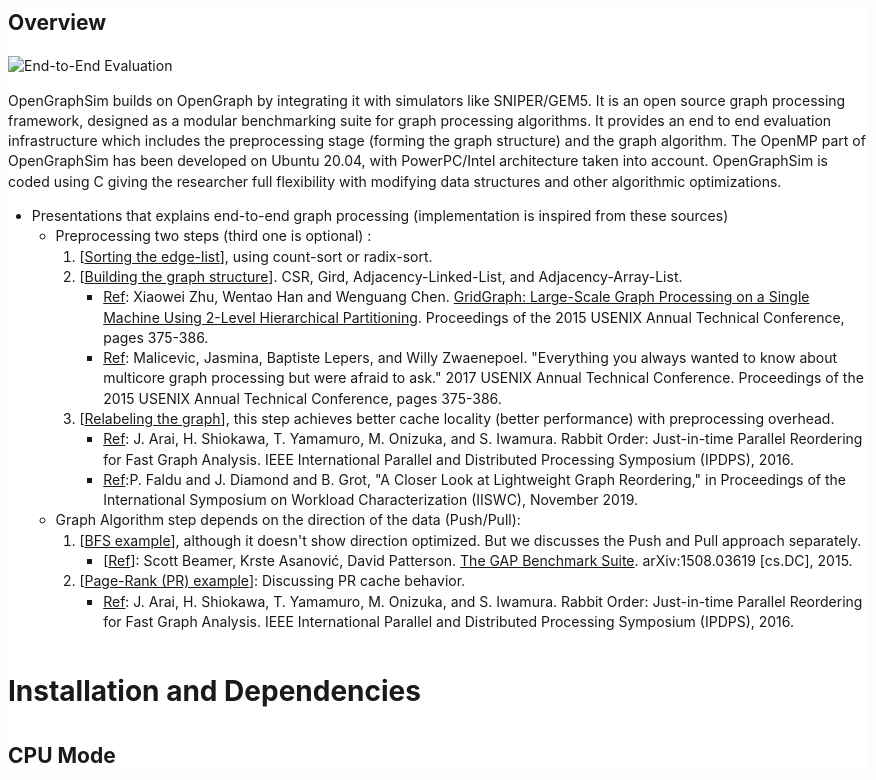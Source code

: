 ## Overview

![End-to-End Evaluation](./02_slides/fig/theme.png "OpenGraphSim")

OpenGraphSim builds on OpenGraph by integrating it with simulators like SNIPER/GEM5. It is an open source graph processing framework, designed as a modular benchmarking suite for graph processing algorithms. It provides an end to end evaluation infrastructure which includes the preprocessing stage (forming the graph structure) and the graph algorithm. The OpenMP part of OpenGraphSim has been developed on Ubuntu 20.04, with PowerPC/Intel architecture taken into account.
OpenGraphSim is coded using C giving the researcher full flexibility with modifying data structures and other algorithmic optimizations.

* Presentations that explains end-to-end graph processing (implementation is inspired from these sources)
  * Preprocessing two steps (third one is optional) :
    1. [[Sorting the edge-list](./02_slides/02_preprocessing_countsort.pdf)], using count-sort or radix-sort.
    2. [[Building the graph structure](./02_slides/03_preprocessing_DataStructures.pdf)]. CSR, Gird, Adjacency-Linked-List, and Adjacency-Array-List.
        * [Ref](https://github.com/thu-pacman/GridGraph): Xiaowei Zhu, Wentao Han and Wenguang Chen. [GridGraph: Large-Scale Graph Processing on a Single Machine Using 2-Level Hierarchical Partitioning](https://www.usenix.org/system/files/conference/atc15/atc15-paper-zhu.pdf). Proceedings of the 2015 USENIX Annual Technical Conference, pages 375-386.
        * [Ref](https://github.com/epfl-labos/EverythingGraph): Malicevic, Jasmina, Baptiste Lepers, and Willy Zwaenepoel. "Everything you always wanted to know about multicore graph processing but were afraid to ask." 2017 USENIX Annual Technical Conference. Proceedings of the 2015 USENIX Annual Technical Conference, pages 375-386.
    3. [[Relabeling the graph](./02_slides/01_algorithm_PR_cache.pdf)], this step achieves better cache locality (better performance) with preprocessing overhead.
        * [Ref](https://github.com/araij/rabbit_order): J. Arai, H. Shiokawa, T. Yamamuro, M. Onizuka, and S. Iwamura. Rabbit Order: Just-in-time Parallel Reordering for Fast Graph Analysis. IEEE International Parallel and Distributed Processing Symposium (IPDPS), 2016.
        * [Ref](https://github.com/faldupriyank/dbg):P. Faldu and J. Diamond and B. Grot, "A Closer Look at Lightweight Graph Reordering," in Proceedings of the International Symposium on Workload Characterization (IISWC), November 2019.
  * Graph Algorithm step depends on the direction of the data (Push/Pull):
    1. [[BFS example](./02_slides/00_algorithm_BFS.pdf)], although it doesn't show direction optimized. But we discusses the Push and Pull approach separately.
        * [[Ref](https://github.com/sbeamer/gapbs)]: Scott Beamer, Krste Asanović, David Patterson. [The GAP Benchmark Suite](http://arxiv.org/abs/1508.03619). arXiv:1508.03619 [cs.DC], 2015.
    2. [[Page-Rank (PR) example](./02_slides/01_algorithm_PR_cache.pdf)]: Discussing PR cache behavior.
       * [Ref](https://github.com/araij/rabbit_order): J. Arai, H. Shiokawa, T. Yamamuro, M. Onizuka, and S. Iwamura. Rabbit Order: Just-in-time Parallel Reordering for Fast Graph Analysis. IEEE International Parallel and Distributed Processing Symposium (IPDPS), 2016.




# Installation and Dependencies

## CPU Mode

========

▶ **Exercise**
The answer must consist of every line above that contains the word "direction".

▶ **Exercise answer**
  * Graph Algorithm step depends on the direction of the data (Push/Pull):
    1. [[BFS example](./02_slides/00_algorithm_BFS.pdf)], although it doesn't show direction optimized. But we discusses the Push and Pull approach separately.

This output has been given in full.